But the model breaks down when sub-agents need awareness of each other's work. Consider building a full-stack feature: a frontend agent creates a component expecting a certain API shape, while a backend agent independently designs a different response format. Neither agent can see the other's decisions. The orchestrator only discovers the mismatch after both finish, leading to rework.

This is what Cognition AI (the team behind Devin) calls the "Flappy Bird problem": two agents tasked with building parts of a game independently produce a Super Mario background and a mismatched bird sprite.
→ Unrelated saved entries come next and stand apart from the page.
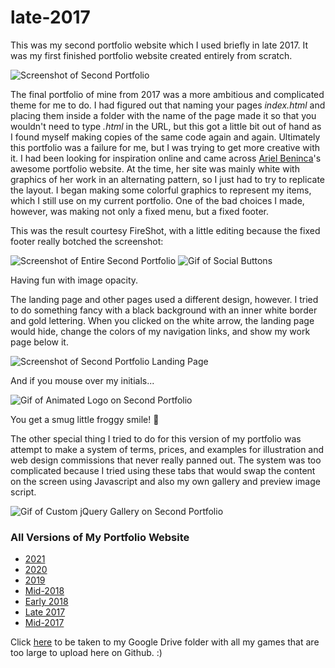 # late-2017
This was my second portfolio website which I used briefly in late 2017. It was my first finished portfolio website created entirely from scratch.

<img src="https://lizberberena.com/img/secondportfolio.png" alt="Screenshot of Second Portfolio" class="img-fluid"/>

<p>The final portfolio of mine from 2017 was a more ambitious and complicated theme for me to do. I had figured out that naming your pages <em>index.html </em>and placing them inside a folder with the name of the page made it so that you wouldn't need to type <em>.html </em>in the URL, but this got a little bit out of hand as I found myself making copies of the same code again and again. Ultimately this portfolio was a failure for me, but I was trying to get more creative with it. I had been looking for inspiration online and came across <a href="http://arielbeninca.com" target="_blank" rel="nofollow">Ariel Beninca</a>'s awesome portfolio website. At the time, her site was mainly white with graphics of her work in an alternating pattern, so I just had to try to replicate the layout. I began making some colorful graphics to represent my items, which I still use on my current portfolio. One of the bad choices I made, however, was making not only a fixed menu, but a fixed footer.</p>

<p>This was the result courtesy FireShot, with a little editing because the fixed footer really botched the screenshot:</p>

<img src="https://lizberberena.com/img/portfoliolate20172.png" alt="Screenshot of Entire Second Portfolio" class="img-fluid"/>

<img src="https://lizberberena.com/img/smoooooth.gif" alt="Gif of Social Buttons" class="img-fluid"/>

<p class="caption">Having fun with image opacity.</p>

<p>The landing page and other pages used a different design, however. I tried to do something fancy with a black background with an inner white border and gold lettering. When you clicked on the white arrow, the landing page would hide, change the colors of my navigation links, and show my work page below it. </p>

<img src="https://lizberberena.com/img/portfoliolate2017.png" alt="Screenshot of Second Portfolio Landing Page" class="img-fluid"/>

<p>And if you mouse over my initials...</p>

<img src="https://lizberberena.com/img/LB.gif" alt="Gif of Animated Logo on Second Portfolio" class="img-fluid"/>

<p>You get a smug little froggy smile! 🐸 </p>

<p>The other special thing I tried to do for this version of my portfolio was attempt to make a system of terms, prices, and examples for illustration and web design commissions that never really panned out. The system was too complicated because I tried using these tabs that would swap the content on the screen using Javascript and also my own gallery and preview image script.</p>

<img src="https://lizberberena.com/img/newgallery.gif" alt="Gif of Custom jQuery Gallery on Second Portfolio" class="img-fluid"/>

### All Versions of My Portfolio Website

- [2021](https://github.com/lizberberena/lizberberena.github.io)
- [2020](https://github.com/lizberberena/2020)
- [2019](https://github.com/lizberberena/2019)
- [Mid-2018](https://github.com/lizberberena/mid-2018)
- [Early 2018](https://github.com/lizberberena/early-2018)
- [Late 2017](https://github.com/lizberberena/late-2017)
- [Mid-2017](https://github.com/lizberberena/mid-2017)

Click <a href="https://drive.google.com/drive/folders/1qI0wfO3N7_VMUbWJEn4bfNL5P04Ix1PS?usp=sharing" target="_blank">here</a> to be taken to my Google Drive folder with all my games that are too large to upload here on Github. :)


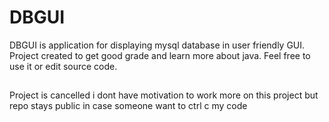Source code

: # DBGUI
DBGUI is application for displaying mysql database in user friendly GUI.
Project created to get good grade and learn more about java.
Feel free to use it or edit source code.

## 
Project is cancelled i dont have motivation to work more on this project but repo stays public in case someone want to ctrl c my code


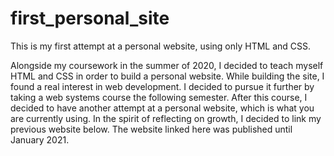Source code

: # first_personal_site

This is my first attempt at a personal website, using only HTML and CSS. 

Alongside my coursework in the summer of 2020, I decided to teach myself HTML and CSS 
in order to build a personal website. While building the site, I found a real interest 
in web development. I decided to pursue it further by taking a web systems course the 
following semester. After this course, I decided to have another attempt at a personal 
website, which is what you are currently using. In the spirit of reflecting on growth, 
I decided to link my previous website below. The website linked here was published until 
January 2021.
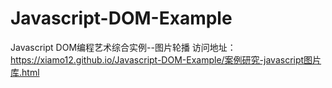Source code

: # Javascript-DOM-Example
Javascript DOM编程艺术综合实例--图片轮播
    访问地址：https://xiamo12.github.io/Javascript-DOM-Example/案例研究-javascript图片库.html
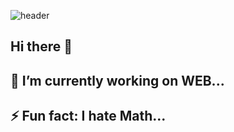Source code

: ![header](https://capsule-render.vercel.app/api?type=waving&color=0:EEFF00,100:a82da8&height=300&section=header&text=Jimmy's%20profile&fontSize=70)
## Hi there 👋
## 🔭 I’m currently working on WEB...
## ⚡ Fun fact: I hate Math...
Without real-time visibility into each other's work, coherence is impossible.

Agent Teams: Peer-to-Peer Collaboration

Agent Teams introduces four core primitives that transform the architecture from hub-and-spoke to peer-to-peer:

Component Role
Team Lead Creates the team, spawns teammates, assigns initial tasks, synthesizes results
Teammates Fully independent Claude Code sessions that work on assigned tasks
Shared Task List Persistent, disk-based task pool with dependency tracking and self-claiming
Mailbox System JSON-based inboxes enabling direct agent-to-agent messaging

The feature is currently gated behind an environment variable:

// Enable Agent Teams (research preview)
// settings.json
{
  "env": {
    "CLAUDE_CODE_EXPERIMENTAL_AGENT_TEAMS": "1"
  }
}

On-Disk Coordination

Unlike in-memory orchestration, Agent Teams coordinate entirely through the filesystem. Tasks are numbered JSON files. Messages are appended to inbox JSON files. File locking prevents race conditions when multiple teammates try to claim the same task.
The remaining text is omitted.